This chapter describes how Cascading Style Sheets (CSS) are used to create the look and feel of a Mozilla application's interface. Although XUL has a central role in creating a structure for an application's interface, defining widgets and their functionality, and creating the basic application code, it is CSS that creates the visible portion of an application. XUL and CSS often work so closely together that they seem inseparable, but XUL is generally responsible for the structure of an application's interface and CSS is responsible for the application's presentation. As described in the next sections, it is not until an XPFE application has been "skinned," or styled with stylesheets, that it has a usable interface.

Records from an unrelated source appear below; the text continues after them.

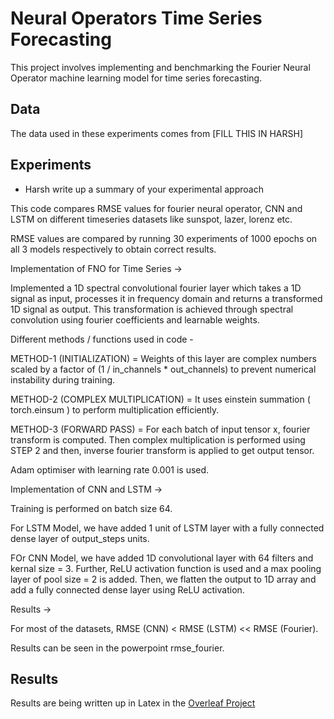 # Neural Operators Time Series Forecasting

This project involves implementing and benchmarking the Fourier Neural Operator machine 
learning model for time series forecasting.

## Data

The data used in these experiments comes from [FILL THIS IN HARSH]

## Experiments

* Harsh write up a summary of your experimental approach

This code compares RMSE values for fourier neural operator, CNN and LSTM on different timeseries datasets like sunspot, lazer, lorenz etc. 

RMSE values are compared by running 30 experiments of 1000 epochs on all 3 models respectively to obtain correct results.

Implementation of FNO for Time Series -> 

Implemented a 1D spectral convolutional fourier layer which takes a 1D signal as input, processes it in frequency domain and returns a transformed 1D signal as output. 
This transformation is achieved through spectral convolution using fourier coefficients and learnable weights. 

Different methods / functions used in code - 

METHOD-1 (INITIALIZATION) = Weights of this layer are complex numbers scaled by a factor of (1 / in_channels * out_channels) to prevent numerical instability during training. 

METHOD-2 (COMPLEX MULTIPLICATION) = It uses einstein summation ( torch.einsum ) to perform multiplication efficiently. 

METHOD-3 (FORWARD PASS) = For each batch of input tensor x, fourier transform is computed. Then complex multiplication is performed using STEP 2 and then, inverse fourier transform is applied to get output tensor. 

Adam optimiser with learning rate 0.001 is used. 

Implementation of CNN and LSTM -> 

Training is performed on batch size 64.

For LSTM Model, we have added 1 unit of LSTM layer with a fully connected dense layer of output_steps units.  

FOr CNN Model, we have added 1D convolutional layer with 64 filters and kernal size = 3. Further, ReLU activation function is used and a max pooling layer of pool size = 2 is added. 
Then, we flatten the output to 1D array and add a fully connected dense layer using ReLU activation. 

Results -> 

For most of the datasets, RMSE (CNN) < RMSE (LSTM) << RMSE (Fourier). 

Results can be seen in the powerpoint rmse_fourier. 


## Results

Results are being written up in Latex in the 
[Overleaf Project](https://www.overleaf.com/project/66242cc81be85c1b7adef538)

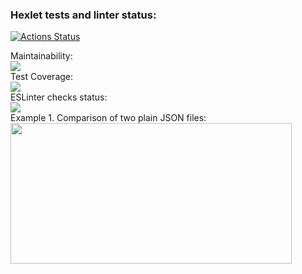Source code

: ### Hexlet tests and linter status:
[![Actions Status](https://github.com/inadadurov/frontend-project-lvl2/workflows/hexlet-check/badge.svg)](https://github.com/inadadurov/frontend-project-lvl2/actions)

Maintainability:<br />
<a href="https://codeclimate.com/github/inadadurov/frontend-project-lvl2/maintainability"><img src="https://api.codeclimate.com/v1/badges/810af0defea46ec0df22/maintainability" /></a>
<br />
Test Coverage:<br />
<a href="https://codeclimate.com/github/inadadurov/frontend-project-lvl2/test_coverage"><img src="https://api.codeclimate.com/v1/badges/810af0defea46ec0df22/test_coverage" /></a>
<br />
ESLinter checks status: <br />
<a href="https://github.com/inadadurov/frontend-project-lvl2/actions/workflows/onPushESLinter-check.yml"><img src="https://github.com/inadadurov/frontend-project-lvl1/actions/workflows/onPushESLinter-check.yml/badge.svg" /></a>
<br />
Example 1. Comparison of two plain JSON files:
<a href="https://asciinema.org/a/VVbr0OANkVHrKWVGGeGdO5jAd" target="_blank"><img src="https://asciinema.org/a/VVbr0OANkVHrKWVGGeGdO5jAd.svg"  width="450" height="225"/></a>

The first few sections in this chapter provide basic information about using CSS and some examples of how the Mozilla interface is created. They include reference material you can refer back to as you learn more. Starting with the "Creating New Skins" section, you can dive in, have some fun with CSS, and begin to create your own skins. The xFly package example created earlier in the book shows how to add custom styles to the XUL files you created in Chapters Chapter 2 and Chapter 3.
Before describing the practice of using CSS, let's get some basic theory out of the way. When we talk about the interface of an application, we mean all of the parts of the application that are displayed and allow the user to interact. Buttons, windows, pages, menus, sliders, and descriptive text are all parts of the interface. In Mozilla, XUL usually defines the basic structure of the interface and CSS defines its presentation. These two aspects of the interface -- the way it's organized and the way it's presented -- are kept as distinct from one another as possible in Mozilla and in many good programming environments. Indeed, this separation is what gives rise to the concept of skins -- coherent, separate, and typically swappable "looks" for the same underlying structure. Mozilla uses Cascading Style Sheets, a quickly evolving series of standards already common in HTML web page presentation, to define the skin of XUL application interfaces.

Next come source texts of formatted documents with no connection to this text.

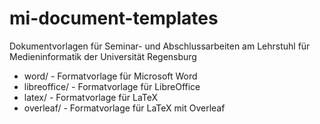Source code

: # mi-document-templates
Dokumentvorlagen für Seminar- und Abschlussarbeiten am Lehrstuhl für Medieninformatik der Universität Regensburg

* word/ - Formatvorlage für Microsoft Word
* libreoffice/ - Formatvorlage für LibreOffice
* latex/ - Formatvorlage für LaTeX
* overleaf/ - Formatvorlage für LaTeX mit Overleaf


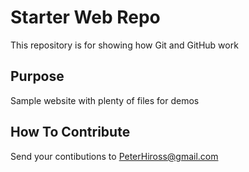 # Starter Web Repo

This repository is for showing how Git and GitHub work

## Purpose

Sample website with plenty of files for demos

## How To Contribute

Send your contibutions to PeterHiross@gmail.com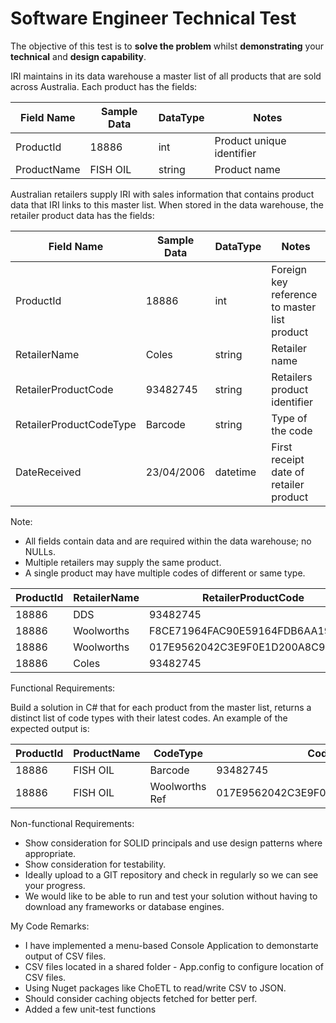 # Software Engineer Technical Test

The objective of this test is to **solve the problem** whilst **demonstrating** your **technical** and **design capability**.

IRI maintains in its data warehouse a master list of all products that are sold across Australia. Each product has the fields:

| Field Name | Sample Data | DataType | Notes |
| --- | --- | --- | --- |
| ProductId | 18886 | int | Product unique identifier |
| ProductName | FISH OIL | string | Product name |

Australian retailers supply IRI with sales information that contains product data that IRI links to this master list. When stored in the data warehouse, the retailer product data has the fields:

| Field Name | Sample Data | DataType | Notes |
| --- | --- | --- | --- |
| ProductId | 18886 | int | Foreign key reference to master list product |
| RetailerName | Coles | string | Retailer name |
| RetailerProductCode | 93482745 | string | Retailers product identifier |
| RetailerProductCodeType | Barcode | string | Type of the code |
| DateReceived | 23/04/2006 | datetime | First receipt date of retailer product |

Note:

- All fields contain data and are required within the data warehouse; no NULLs.
- Multiple retailers may supply the same product.
- A single product may have multiple codes of different or same type.

| ProductId | RetailerName | RetailerProductCode | RetailerProductCodeType | DateReceived |
| --- | --- | --- | --- | --- |
| 18886 | DDS | 93482745 | Barcode | 16/05/2010 |
| 18886 | Woolworths | F8CE71964FAC90E59164FDB6AA19B10A | Woolworths Ref | 9/05/2017 |
| 18886 | Woolworths | 017E9562042C3E9F0E1D200A8C915052 | Woolworths Ref | 3/10/2017 |
| 18886 | Coles | 93482745 | Barcode | 23/04/2006 |

Functional Requirements:

Build a solution in C# that for each product from the master list, returns a distinct list of code types with their latest codes. An example of the expected output is:

| ProductId | ProductName | CodeType | Code |
| --- | --- | --- | --- |
| 18886 | FISH OIL | Barcode | 93482745 |
| 18886 | FISH OIL | Woolworths Ref | 017E9562042C3E9F0E1D200A8C915052 |

Non-functional Requirements:

- Show consideration for SOLID principals and use design patterns where appropriate.
- Show consideration for testability.
- Ideally upload to a GIT repository and check in regularly so we can see your progress.
- We would like to be able to run and test your solution without having to download any frameworks or database engines.

My Code Remarks:
- I have implemented a menu-based Console Application to demonstarte output of CSV files. 
- CSV files located in a shared folder - App.config to configure location of CSV files.
- Using Nuget packages like ChoETL to read/write CSV to JSON.
- Should consider caching objects fetched for better perf. 
- Added a few unit-test functions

When we say skin in this chapter, we refer to the look of the interface -- to the CSS styles and its relationship to the XUL structure underneath. The term theme is also used often in conjunction with interfaces and skins. These words are used interchangeably, although there are some differences in their meaning.
A single, overall theme is made up of many skins. The Navigator component's skin described in navigator.css, for example, is part of the overall Modern theme of Mozilla. Following this definition, the Modern theme may be made up of as many as 20 or 30 different skins corresponding to the major components and major UI features within those components. In addition to navigator.css, for example, there are stylesheets for toolbar.css, linkToolbar.css, and others, which collectively make up the Navigator skin. The CSS files may also be described as skins, as when this book instructs you to "open the messenger.css skin in a text editor." All skins of a particular kind or look organized together comprise a single theme.
Themes are also often used to refer to the different looks that you can download and install for Mozilla and Netscape 6.x and 7.x. (To get new themes for the Mozilla browser go to View > Apply Themes > Get New Themes.) Any application created with Mozilla, though, can have different themes that users can install and select to customize the look of that application.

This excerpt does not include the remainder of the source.